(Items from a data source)
____

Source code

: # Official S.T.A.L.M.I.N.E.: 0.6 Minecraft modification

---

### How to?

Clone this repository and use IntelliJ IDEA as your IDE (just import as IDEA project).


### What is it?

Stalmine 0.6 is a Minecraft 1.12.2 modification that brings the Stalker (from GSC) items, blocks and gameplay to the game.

____

# [Exercise]
Looking at the entries above, work out how many lines contain "modification", then reply with that number and no other words.

# [Problem solution]
2